_ACTIVITY_
Return each line of the records below in which the string "infty" turns up.

:: DATA FOR ANALYSIS

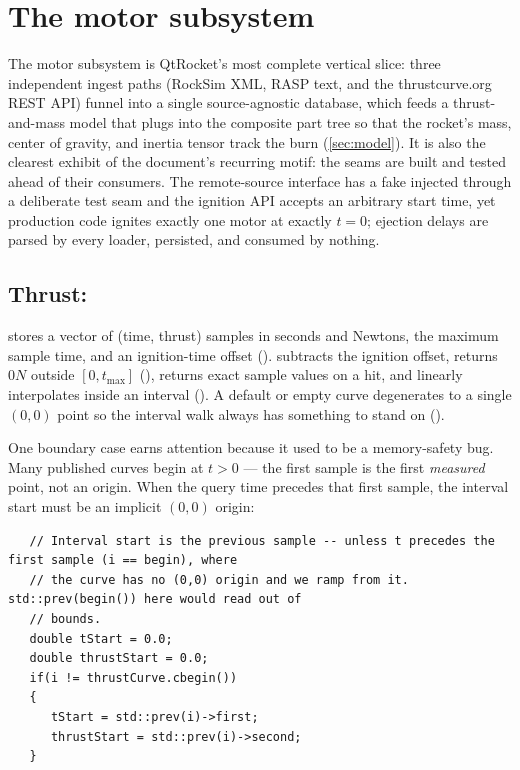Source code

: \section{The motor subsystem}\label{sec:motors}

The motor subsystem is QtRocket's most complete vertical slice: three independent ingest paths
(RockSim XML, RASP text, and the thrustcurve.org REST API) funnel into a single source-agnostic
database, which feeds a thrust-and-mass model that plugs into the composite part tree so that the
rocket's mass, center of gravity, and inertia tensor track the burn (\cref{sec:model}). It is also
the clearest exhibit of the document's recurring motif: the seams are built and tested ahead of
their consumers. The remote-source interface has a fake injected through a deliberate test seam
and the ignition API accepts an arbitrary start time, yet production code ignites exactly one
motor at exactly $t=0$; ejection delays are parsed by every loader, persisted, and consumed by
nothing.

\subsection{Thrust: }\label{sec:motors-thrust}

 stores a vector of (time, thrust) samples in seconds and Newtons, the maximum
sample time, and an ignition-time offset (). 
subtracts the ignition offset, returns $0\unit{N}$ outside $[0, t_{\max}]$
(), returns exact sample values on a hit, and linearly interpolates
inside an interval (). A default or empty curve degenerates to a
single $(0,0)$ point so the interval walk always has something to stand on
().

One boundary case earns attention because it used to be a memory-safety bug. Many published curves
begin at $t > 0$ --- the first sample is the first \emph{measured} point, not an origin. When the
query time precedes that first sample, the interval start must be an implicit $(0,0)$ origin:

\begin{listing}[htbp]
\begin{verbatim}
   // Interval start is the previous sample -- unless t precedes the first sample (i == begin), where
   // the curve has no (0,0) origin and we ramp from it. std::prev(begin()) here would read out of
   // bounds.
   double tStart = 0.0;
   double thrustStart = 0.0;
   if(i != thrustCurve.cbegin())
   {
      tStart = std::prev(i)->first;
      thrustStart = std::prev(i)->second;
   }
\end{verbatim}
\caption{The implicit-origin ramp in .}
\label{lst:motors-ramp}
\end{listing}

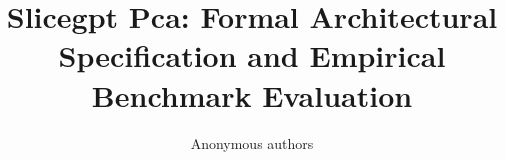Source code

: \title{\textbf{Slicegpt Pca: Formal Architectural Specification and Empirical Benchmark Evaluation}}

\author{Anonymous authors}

::::
:: DATA FOR ANALYSIS

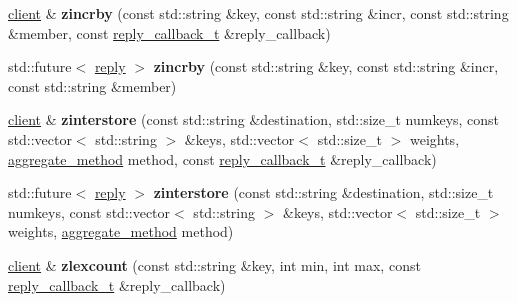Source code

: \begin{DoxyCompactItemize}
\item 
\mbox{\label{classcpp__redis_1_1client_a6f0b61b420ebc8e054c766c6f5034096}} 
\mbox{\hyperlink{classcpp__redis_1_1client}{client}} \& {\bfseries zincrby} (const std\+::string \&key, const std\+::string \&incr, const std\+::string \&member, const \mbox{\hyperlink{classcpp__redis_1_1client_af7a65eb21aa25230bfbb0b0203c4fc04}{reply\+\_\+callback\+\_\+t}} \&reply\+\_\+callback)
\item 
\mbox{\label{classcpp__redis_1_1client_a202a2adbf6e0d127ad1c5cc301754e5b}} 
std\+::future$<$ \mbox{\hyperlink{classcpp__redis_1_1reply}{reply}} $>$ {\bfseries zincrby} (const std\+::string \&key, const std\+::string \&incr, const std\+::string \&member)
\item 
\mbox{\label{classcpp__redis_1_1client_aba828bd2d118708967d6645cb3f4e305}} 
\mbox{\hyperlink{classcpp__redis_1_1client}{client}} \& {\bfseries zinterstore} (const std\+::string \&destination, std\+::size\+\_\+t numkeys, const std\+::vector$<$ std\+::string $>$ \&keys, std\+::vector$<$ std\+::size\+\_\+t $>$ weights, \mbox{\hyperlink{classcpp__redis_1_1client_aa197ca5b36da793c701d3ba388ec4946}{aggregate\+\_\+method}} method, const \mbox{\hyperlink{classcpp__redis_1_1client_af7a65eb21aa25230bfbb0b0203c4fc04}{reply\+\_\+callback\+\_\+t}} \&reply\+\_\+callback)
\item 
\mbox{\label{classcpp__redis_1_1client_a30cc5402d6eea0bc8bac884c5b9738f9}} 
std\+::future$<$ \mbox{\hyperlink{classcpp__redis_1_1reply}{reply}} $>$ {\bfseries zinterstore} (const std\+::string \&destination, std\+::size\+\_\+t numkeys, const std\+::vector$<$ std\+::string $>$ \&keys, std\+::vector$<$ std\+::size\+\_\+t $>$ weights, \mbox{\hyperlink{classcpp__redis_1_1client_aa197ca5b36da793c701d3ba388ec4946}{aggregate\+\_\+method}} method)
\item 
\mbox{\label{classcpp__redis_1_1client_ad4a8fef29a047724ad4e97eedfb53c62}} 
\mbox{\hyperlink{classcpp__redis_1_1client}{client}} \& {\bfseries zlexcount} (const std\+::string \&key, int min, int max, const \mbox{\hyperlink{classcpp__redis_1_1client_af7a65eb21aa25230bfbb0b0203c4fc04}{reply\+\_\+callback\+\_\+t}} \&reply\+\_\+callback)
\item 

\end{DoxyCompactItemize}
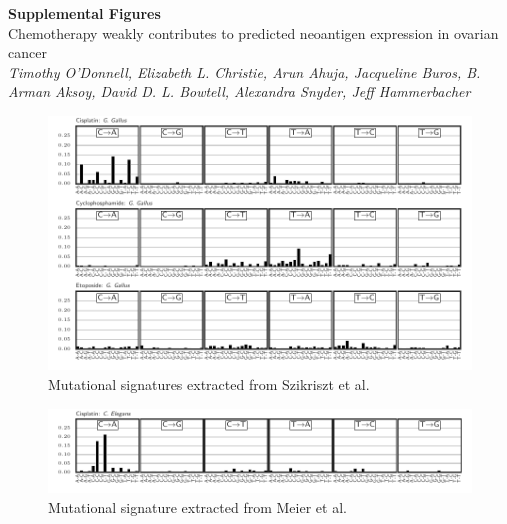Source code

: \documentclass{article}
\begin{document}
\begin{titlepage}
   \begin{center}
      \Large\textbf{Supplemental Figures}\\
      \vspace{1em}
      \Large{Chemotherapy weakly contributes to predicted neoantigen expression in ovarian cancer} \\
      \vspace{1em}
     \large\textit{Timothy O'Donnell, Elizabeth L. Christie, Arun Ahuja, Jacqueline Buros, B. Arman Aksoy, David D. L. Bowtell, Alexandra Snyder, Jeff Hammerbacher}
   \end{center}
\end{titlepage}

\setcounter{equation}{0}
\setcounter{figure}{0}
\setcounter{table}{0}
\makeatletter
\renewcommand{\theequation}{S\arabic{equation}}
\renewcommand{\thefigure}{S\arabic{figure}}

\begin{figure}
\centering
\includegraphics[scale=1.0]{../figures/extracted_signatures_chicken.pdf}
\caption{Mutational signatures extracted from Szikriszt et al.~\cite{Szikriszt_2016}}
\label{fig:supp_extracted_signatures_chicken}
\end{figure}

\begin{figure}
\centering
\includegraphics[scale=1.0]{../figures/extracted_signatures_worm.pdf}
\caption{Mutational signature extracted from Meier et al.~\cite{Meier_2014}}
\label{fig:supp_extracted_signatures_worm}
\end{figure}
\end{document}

::::
:: DATA FOR ANALYSIS

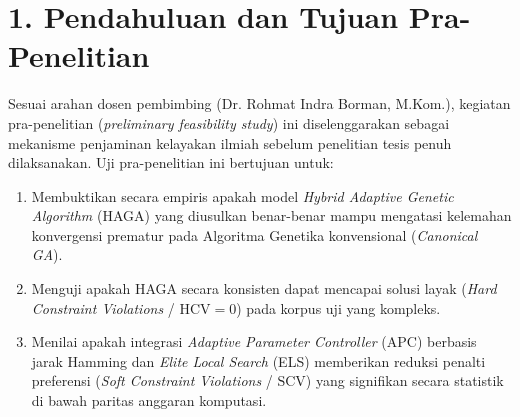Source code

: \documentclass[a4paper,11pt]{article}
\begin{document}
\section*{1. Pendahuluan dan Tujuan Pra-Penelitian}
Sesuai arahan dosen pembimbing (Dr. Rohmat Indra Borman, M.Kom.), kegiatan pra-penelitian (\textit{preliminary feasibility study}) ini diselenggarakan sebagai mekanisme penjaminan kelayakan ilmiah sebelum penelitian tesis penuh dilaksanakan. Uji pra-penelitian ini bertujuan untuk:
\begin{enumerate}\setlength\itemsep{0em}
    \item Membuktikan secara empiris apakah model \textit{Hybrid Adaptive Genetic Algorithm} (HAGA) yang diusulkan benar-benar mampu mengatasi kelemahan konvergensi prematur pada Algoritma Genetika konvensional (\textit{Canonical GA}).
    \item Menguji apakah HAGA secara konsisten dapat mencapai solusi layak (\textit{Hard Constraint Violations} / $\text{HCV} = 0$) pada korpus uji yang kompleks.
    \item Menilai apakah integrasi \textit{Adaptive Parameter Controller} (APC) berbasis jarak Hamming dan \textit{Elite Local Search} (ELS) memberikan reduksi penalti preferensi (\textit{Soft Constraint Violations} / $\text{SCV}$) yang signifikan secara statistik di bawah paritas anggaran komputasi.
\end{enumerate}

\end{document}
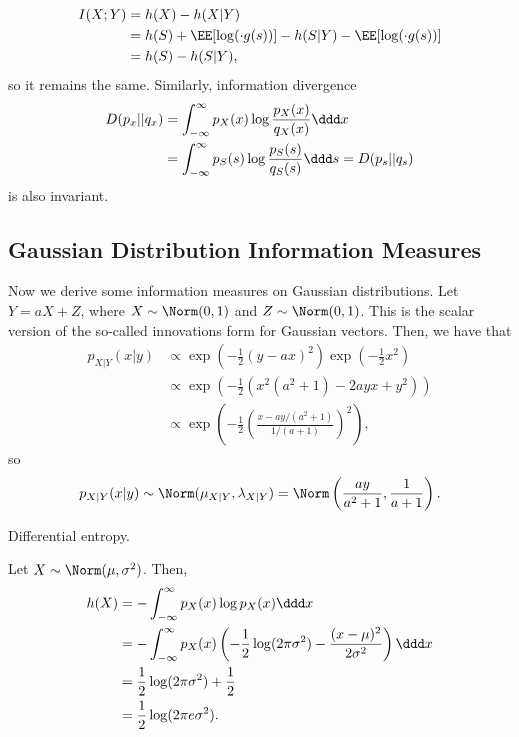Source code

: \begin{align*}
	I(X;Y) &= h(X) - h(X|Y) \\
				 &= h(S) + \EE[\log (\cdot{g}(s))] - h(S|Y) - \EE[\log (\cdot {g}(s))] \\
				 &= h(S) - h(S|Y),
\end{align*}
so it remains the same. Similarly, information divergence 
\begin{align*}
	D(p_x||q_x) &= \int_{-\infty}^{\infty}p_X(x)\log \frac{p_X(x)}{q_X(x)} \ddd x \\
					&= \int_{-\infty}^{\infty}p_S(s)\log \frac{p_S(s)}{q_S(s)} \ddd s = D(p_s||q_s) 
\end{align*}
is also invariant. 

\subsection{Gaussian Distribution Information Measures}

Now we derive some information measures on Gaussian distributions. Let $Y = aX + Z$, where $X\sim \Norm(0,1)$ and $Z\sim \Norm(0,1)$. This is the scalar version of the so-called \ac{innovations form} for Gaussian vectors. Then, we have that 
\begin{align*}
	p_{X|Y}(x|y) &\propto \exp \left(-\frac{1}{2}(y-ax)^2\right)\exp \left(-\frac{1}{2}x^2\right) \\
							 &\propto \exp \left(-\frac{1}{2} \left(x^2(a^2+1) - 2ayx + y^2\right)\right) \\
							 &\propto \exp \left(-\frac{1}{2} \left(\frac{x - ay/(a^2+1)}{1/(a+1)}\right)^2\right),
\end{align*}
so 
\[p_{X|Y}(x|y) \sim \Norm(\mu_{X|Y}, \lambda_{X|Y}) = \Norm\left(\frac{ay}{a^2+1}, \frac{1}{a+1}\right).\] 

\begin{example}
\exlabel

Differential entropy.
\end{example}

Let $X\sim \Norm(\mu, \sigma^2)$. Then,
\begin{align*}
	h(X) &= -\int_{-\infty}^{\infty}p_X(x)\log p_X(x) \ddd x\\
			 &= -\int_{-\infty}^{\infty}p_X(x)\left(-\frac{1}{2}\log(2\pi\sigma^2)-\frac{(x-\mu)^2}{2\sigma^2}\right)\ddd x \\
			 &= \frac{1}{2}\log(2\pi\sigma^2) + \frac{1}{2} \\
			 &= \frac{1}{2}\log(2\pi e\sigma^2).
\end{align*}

::::

_RESPONSE TO THIS EXERCISE_
	D(p_x||q_x) &= \int_{-\infty}^{\infty}p_X(x)\log \frac{p_X(x)}{q_X(x)} \ddd x \\
					&= \int_{-\infty}^{\infty}p_S(s)\log \frac{p_S(s)}{q_S(s)} \ddd s = D(p_s||q_s) 
	h(X) &= -\int_{-\infty}^{\infty}p_X(x)\log p_X(x) \ddd x\\
			 &= -\int_{-\infty}^{\infty}p_X(x)\left(-\frac{1}{2}\log(2\pi\sigma^2)-\frac{(x-\mu)^2}{2\sigma^2}\right)\ddd x \\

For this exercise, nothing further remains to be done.